Part 33
"Arghh kenapa gue malu sih?!" teriak seorang lelaki yang baru masuk ke dalam kamar lalu melompat ke kasurnya.
"Argh malu!" Siapa lagi kalau bukan Malik, yang baru saja pulang sehabis mengantarkan Cantika pulang ke rumahnya.
"Oh tidak." Malik masih terngiang-ngiang karena hal tadi dan ia menutupi wajahnya dengan menggunakan bantalnya.
Zena menggodanya habis-habisan sampai wajahnya memerah hingga ke leher. Sungguh buleknya itu membuatnya Malu berhadapan dengan Cantika. Apalagi Cantika yang menatapnya terus menerus dan bertanya soal wajahnya yang memerah.
"Argh malu sumpah." Malik merasa napasnya sesak pun menyingkirkan bantalnya dan tubuhnya telentang. Kedua tangan dan kakinya dibuka lebar. Napasnya diatur perlahan dan memejamkan matanya sejenak.
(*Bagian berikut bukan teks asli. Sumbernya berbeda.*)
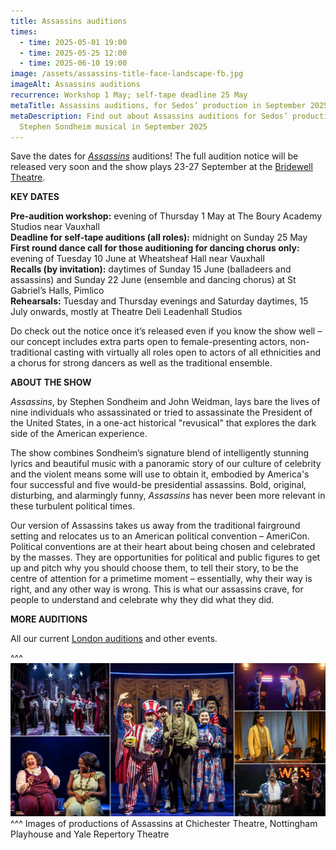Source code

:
 ```yaml
---
title: Assassins auditions
times:
  - time: 2025-05-01 19:00
  - time: 2025-05-25 12:00
  - time: 2025-06-10 19:00
image: /assets/assassins-title-face-landscape-fb.jpg
imageAlt: Assassins auditions
recurrence: Workshop 1 May; self-tape deadline 25 May
metaTitle: Assassins auditions, for Sedos’ production in September 2025
metaDescription: Find out about Assassins auditions for Sedos’ production of the
  Stephen Sondheim musical in September 2025
---
```

Save the dates for *[Assassins](https://www.sedos.co.uk/shows/2025-assassins)* auditions! The full audition notice will be released very soon and the show plays 23-27 September at the [Bridewell Theatre](https://www.sedos.co.uk/venues/bridewell). 

**KEY DATES**

**Pre-audition workshop:** evening of Thursday 1 May at The Boury Academy Studios near Vauxhall\
**Deadline for self-tape auditions (all roles):** midnight on Sunday 25 May\
**First round dance call for those auditioning for dancing chorus only:** evening of Tuesday 10 June at Wheatsheaf Hall near Vauxhall\
**Recalls (by invitation):** daytimes of Sunday 15 June (balladeers and assassins) and Sunday 22 June (ensemble and dancing chorus) at St Gabriel’s Halls, Pimlico\
**Rehearsals:** Tuesday and Thursday evenings and Saturday daytimes, 15 July onwards, mostly at Theatre Deli Leadenhall Studios

Do check out the notice once it’s released even if you know the show well – our concept includes extra parts open to female-presenting actors, non-traditional casting with virtually all roles open to actors of all ethnicities and a chorus for strong dancers as well as the traditional ensemble. 

**ABOUT THE SHOW**

*Assassins*, by Stephen Sondheim and John Weidman, lays bare the lives of nine individuals who assassinated or tried to assassinate the President of the United States, in a one-act historical "revusical" that explores the dark side of the American experience. 

The show combines Sondheim’s signature blend of intelligently stunning lyrics and beautiful music with a panoramic story of our culture of celebrity and the violent means some will use to obtain it, embodied by America's four successful and five would-be presidential assassins. Bold, original, disturbing, and alarmingly funny, *Assassins* has never been more relevant in these turbulent political times.

Our version of Assassins takes us away from the traditional fairground setting and relocates us to an American political convention – AmeriCon. Political conventions are at their heart about being chosen and celebrated by the masses. They are opportunities for political and public figures to get up and pitch why you should choose them, to tell their story, to be the centre of attention for a primetime moment – essentially, why their way is right, and any other way is wrong. This is what our assassins crave, for people to understand and celebrate why they did what they did. 

**MORE AUDITIONS**

All our current [London auditions](https://www.sedos.co.uk/get-involved) and other events.

^^^
![Assassins auditions](/assets/auditionpanel-2.jpg)
^^^ Images of productions of Assassins at Chichester Theatre, Nottingham Playhouse and Yale Repertory Theatre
Entah mengapa malah memikirkan Cantika yang menatapnya penuh tanda tanya kepadanya dan ekspresi Cantika persis seperti tadi.
"Ah gue malah mikirin dia, pikiran gue tertuju ke dia doang." Malik mengacak-acak rambutnya. Ia frustasi karena pikirannya masih terbayang sosok gadis itu.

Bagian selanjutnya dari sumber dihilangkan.